The University of Iowa University of Iowa

Zmar Brings a Beautiful World to Wild Culture

Often when I find out about DIY shows in Iowa City, it’s through the immortal media form of posters stapled up to wooden telephone poles and bulletin boards. In about late March of this year, I saw a stark black one with a Jacob Lawrence like silhouette sitting and holding a guitar, advertising a Monday night show at Wild Culture. On the poster, the names of the bands were Niboowin, who were billed as “Blackened post hardcore from Michigan,” and Zmar, a skramz band who came from Prague, Czechia.  

Having a band make its way from the other side of the world, from a major European city not entirely well known to Americans, just to play at the back of a kombucha shop in the Midwest, greatly intrigued me. Upon seeing their name on the poster, I was determined to check it out. Zmar played second on the night. The first band that played was from Davenport, and had one of those spindly, hard to read black metal logos on the poster. They honestly weren’t really that enjoyable, so I’m not going to try and decipher their name or write much about them. 

Zmar though, were extremely enthralling. They played songs from their album Napořád which was released in May of last year. Vocals were howled and hissed like they were in desperation for survival. The lyrics in Czech emphasize this notion, with them being about manmade issues like patriarchy destroying the lives of women, and war wrecking the reality of many. It stabs at the most intrinsic of reactions.  

Napořád Album Cover. Image via Zmar

Backing this are these suspensions of dark, chaotic, and clouded instrumentation. It gave the songs a somewhat desolate atmosphere. Behind nearly each one though is this rupturing feeling of optimism, like streaks of light gleaming through the slits in the clouded dust. It builds the sentiment that if we try and stand up against systems of oppression, we can carry the world into a better place, even through all the pain and wreckage that it faces now. Even within the chords it would resolve on an uplifting hopefulness, and then ground itself in a tumultuous reality, before oscillating back again. It wills beauty into an unsightly world. 

It mirrored the images of the performance. The dark figures of the band were backlit by a spotlight angled on the ground, kind of like a low rising sun radiating on the peaked edges of dark mountains. Each member played with an unfeigned energy and immense vivaciousness. Despite the small, cold blue room that was still sparse with people, Zmar were able to transmit electricity through the few bodies of conduction that were there. It’s something that they are used to. Michal, the band’s vocalist, told me that small, tucked away venues like Wild Culture Kombucha were what they were used to playing in. For me, the piercing hopefulness of their performance reached that holy moment of fantastic live art where it sent literal chills coursing across my skin. 

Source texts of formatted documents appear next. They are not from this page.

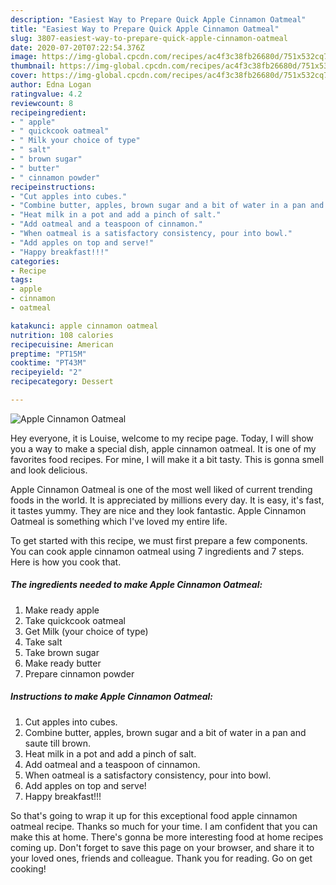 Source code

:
 ```yaml
---
description: "Easiest Way to Prepare Quick Apple Cinnamon Oatmeal"
title: "Easiest Way to Prepare Quick Apple Cinnamon Oatmeal"
slug: 3807-easiest-way-to-prepare-quick-apple-cinnamon-oatmeal
date: 2020-07-20T07:22:54.376Z
image: https://img-global.cpcdn.com/recipes/ac4f3c38fb26680d/751x532cq70/apple-cinnamon-oatmeal-recipe-main-photo.jpg
thumbnail: https://img-global.cpcdn.com/recipes/ac4f3c38fb26680d/751x532cq70/apple-cinnamon-oatmeal-recipe-main-photo.jpg
cover: https://img-global.cpcdn.com/recipes/ac4f3c38fb26680d/751x532cq70/apple-cinnamon-oatmeal-recipe-main-photo.jpg
author: Edna Logan
ratingvalue: 4.2
reviewcount: 8
recipeingredient:
- " apple"
- " quickcook oatmeal"
- " Milk your choice of type"
- " salt"
- " brown sugar"
- " butter"
- " cinnamon powder"
recipeinstructions:
- "Cut apples into cubes."
- "Combine butter, apples, brown sugar and a bit of water in a pan and saute till brown."
- "Heat milk in a pot and add a pinch of salt."
- "Add oatmeal and a teaspoon of cinnamon."
- "When oatmeal is a satisfactory consistency, pour into bowl."
- "Add apples on top and serve!"
- "Happy breakfast!!!"
categories:
- Recipe
tags:
- apple
- cinnamon
- oatmeal

katakunci: apple cinnamon oatmeal 
nutrition: 108 calories
recipecuisine: American
preptime: "PT15M"
cooktime: "PT43M"
recipeyield: "2"
recipecategory: Dessert

---
```



![Apple Cinnamon Oatmeal](https://img-global.cpcdn.com/recipes/ac4f3c38fb26680d/751x532cq70/apple-cinnamon-oatmeal-recipe-main-photo.jpg)

Hey everyone, it is Louise, welcome to my recipe page. Today, I will show you a way to make a special dish, apple cinnamon oatmeal. It is one of my favorites food recipes. For mine, I will make it a bit tasty. This is gonna smell and look delicious.

Apple Cinnamon Oatmeal is one of the most well liked of current trending foods in the world. It is appreciated by millions every day. It is easy, it's fast, it tastes yummy. They are nice and they look fantastic. Apple Cinnamon Oatmeal is something which I've loved my entire life.




To get started with this recipe, we must first prepare a few components. You can cook apple cinnamon oatmeal using 7 ingredients and 7 steps. Here is how you cook that.

<!--inarticleads1-->

##### The ingredients needed to make Apple Cinnamon Oatmeal:

1. Make ready  apple
1. Take  quickcook oatmeal
1. Get  Milk (your choice of type)
1. Take  salt
1. Take  brown sugar
1. Make ready  butter
1. Prepare  cinnamon powder




<!--inarticleads2-->

##### Instructions to make Apple Cinnamon Oatmeal:

1. Cut apples into cubes.
1. Combine butter, apples, brown sugar and a bit of water in a pan and saute till brown.
1. Heat milk in a pot and add a pinch of salt.
1. Add oatmeal and a teaspoon of cinnamon.
1. When oatmeal is a satisfactory consistency, pour into bowl.
1. Add apples on top and serve!
1. Happy breakfast!!!




So that's going to wrap it up for this exceptional food apple cinnamon oatmeal recipe. Thanks so much for your time. I am confident that you can make this at home. There's gonna be more interesting food at home recipes coming up. Don't forget to save this page on your browser, and share it to your loved ones, friends and colleague. Thank you for reading. Go on get cooking!
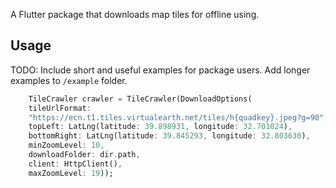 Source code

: <!-- 
This README describes the package. If you publish this package to pub.dev,
this README's contents appear on the landing page for your package.

For information about how to write a good package README, see the guide for
[writing package pages](https://dart.dev/guides/libraries/writing-package-pages). 

For general information about developing packages, see the Dart guide for
[creating packages](https://dart.dev/guides/libraries/create-library-packages)
and the Flutter guide for
[developing packages and plugins](https://flutter.dev/developing-packages). 
-->

A Flutter package that downloads map tiles for offline using.

## Usage

TODO: Include short and useful examples for package users. Add longer examples
to `/example` folder. 

```dart
    TileCrawler crawler = TileCrawler(DownloadOptions(
    tileUrlFormat:
    "https://ecn.t1.tiles.virtualearth.net/tiles/h{quadkey}.jpeg?g=90",
    topLeft: LatLng(latitude: 39.898931, longitude: 32.701024),
    bottomRight: LatLng(latitude: 39.845293, longitude: 32.803630),
    minZoomLevel: 10,
    downloadFolder: dir.path,
    client: HttpClient(),
    maxZoomLevel: 19));

```
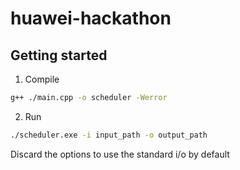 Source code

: # huawei-hackathon

## Getting started

1. Compile

```bash
g++ ./main.cpp -o scheduler -Werror
```

2. Run

```bash
./scheduler.exe -i input_path -o output_path
```

Discard the options to use the standard i/o by default

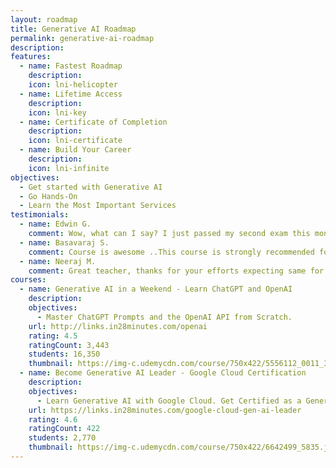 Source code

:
 ```yaml
---
layout: roadmap
title: Generative AI Roadmap
permalink: generative-ai-roadmap
description: 
features:
  - name: Fastest Roadmap
    description: 
    icon: lni-helicopter
  - name: Lifetime Access
    description: 
    icon: lni-key
  - name: Certificate of Completion
    description: 
    icon: lni-certificate
  - name: Build Your Career
    description: 
    icon: lni-infinite
objectives:
  - Get started with Generative AI
  - Go Hands-On
  - Learn the Most Important Services
testimonials:
  - name: Edwin G.
    comment: Wow, what can I say? I just passed my second exam this month (NO PRIOR EXPERIENCE) and now I have two Google Cloud Certs (CDL and ACE). I'm very thankful for Ranga and his amazing content. I'm deeply thankful and excited to continue this journey in the cloud.
  - name: Basavaraj S.
    comment: Course is awesome ..This course is strongly recommended for anyone who would love to go for Google cloud professional architect exam. Thanks heaps Ranga for amazing content.
  - name: Neeraj M.
    comment: Great teacher, thanks for your efforts expecting same for other certifications
courses:
  - name: Generative AI in a Weekend - Learn ChatGPT and OpenAI
    description:
    objectives:
      - Master ChatGPT Prompts and the OpenAI API from Scratch.
    url: http://links.in28minutes.com/openai
    rating: 4.5
    ratingCount: 3,443
    students: 16,350
    thumbnail: https://img-c.udemycdn.com/course/750x422/5556112_0011_3.jpg
  - name: Become Generative AI Leader - Google Cloud Certification
    description:
    objectives:
      - Learn Generative AI with Google Cloud. Get Certified as a Generative AI Leader.
    url: https://links.in28minutes.com/google-cloud-gen-ai-leader
    rating: 4.6
    ratingCount: 422
    students: 2,770
    thumbnail: https://img-c.udemycdn.com/course/750x422/6642499_5835.jpg
---
```


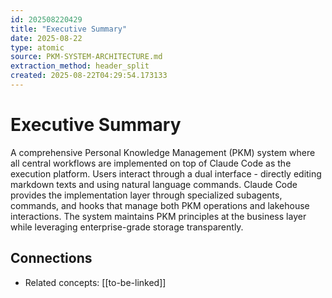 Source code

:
 ```yaml
---
id: 202508220429
title: "Executive Summary"
date: 2025-08-22
type: atomic
source: PKM-SYSTEM-ARCHITECTURE.md
extraction_method: header_split
created: 2025-08-22T04:29:54.173133
---
```


# Executive Summary

A comprehensive Personal Knowledge Management (PKM) system where all central workflows are implemented on top of Claude Code as the execution platform. Users interact through a dual interface - directly editing markdown texts and using natural language commands. Claude Code provides the implementation layer through specialized subagents, commands, and hooks that manage both PKM operations and lakehouse interactions. The system maintains PKM principles at the business layer while leveraging enterprise-grade storage transparently.

## Connections
- Related concepts: [[to-be-linked]]
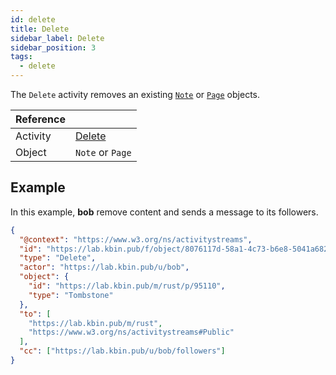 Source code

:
 ```yaml
---
id: delete
title: Delete
sidebar_label: Delete
sidebar_position: 3
tags:
  - delete
---
```


The `Delete` activity removes an existing [`Note`](../objects/note) or [`Page`](../objects/page) objects.

| Reference |                                                                    |
| --------- | ------------------------------------------------------------------ |
| Activity  | [Delete](https://www.w3.org/TR/activitypub/#delete-activity-inbox) |
| Object    | `Note` or `Page`                                                   |

## Example

In this example, **bob** remove content and sends a message to its followers.

```json
{
  "@context": "https://www.w3.org/ns/activitystreams",
  "id": "https://lab.kbin.pub/f/object/8076117d-58a1-4c73-b6e8-5041a68255d4",
  "type": "Delete",
  "actor": "https://lab.kbin.pub/u/bob",
  "object": {
    "id": "https://lab.kbin.pub/m/rust/p/95110",
    "type": "Tombstone"
  },
  "to": [
    "https://lab.kbin.pub/m/rust",
    "https://www.w3.org/ns/activitystreams#Public"
  ],
  "cc": ["https://lab.kbin.pub/u/bob/followers"]
}
```
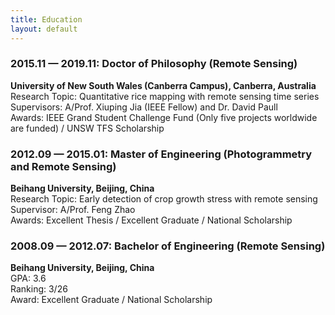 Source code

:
 ```yaml
---
title: Education
layout: default
---
```


### 2015.11 — 2019.11: Doctor of Philosophy (Remote Sensing) <br>
**University of New South Wales (Canberra Campus), Canberra, Australia** <br>
Research Topic: Quantitative rice mapping with remote sensing time series <br>
Supervisors: A/Prof. Xiuping Jia (IEEE Fellow) and Dr. David Paull <br>
Awards: IEEE Grand Student Challenge Fund (Only five projects worldwide are funded) / UNSW TFS Scholarship

### 2012.09 — 2015.01: Master of Engineering (Photogrammetry and Remote Sensing) <br>
**Beihang University, Beijing, China** <br>
Research Topic: Early detection of crop growth stress with remote sensing <br>
Supervisor: A/Prof. Feng Zhao <br>
Awards: Excellent Thesis / Excellent Graduate / National Scholarship

### 2008.09 — 2012.07: Bachelor of Engineering (Remote Sensing) <br>
**Beihang University, Beijing, China** <br>
GPA: 3.6 <br>
Ranking: 3/26 <br>
Award: Excellent Graduate / National Scholarship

Full Zmar set at Wild Culture

Zmar came through Iowa City after playing Zegema Beach Records’ ZBR Fest, which got silly to say the least, during that weekend in Chicago. Coming along with them was screamo band Niboowin who gave just as great of a performance. Their new album giving in would come out later that week. Their set consisted of tearing, dynamic tracks with band members sometimes interchanging lyrics. Each song was lashed out in real visceral expression. Both bands are putting out some of the most musically spirited and emotionally punctual screamo.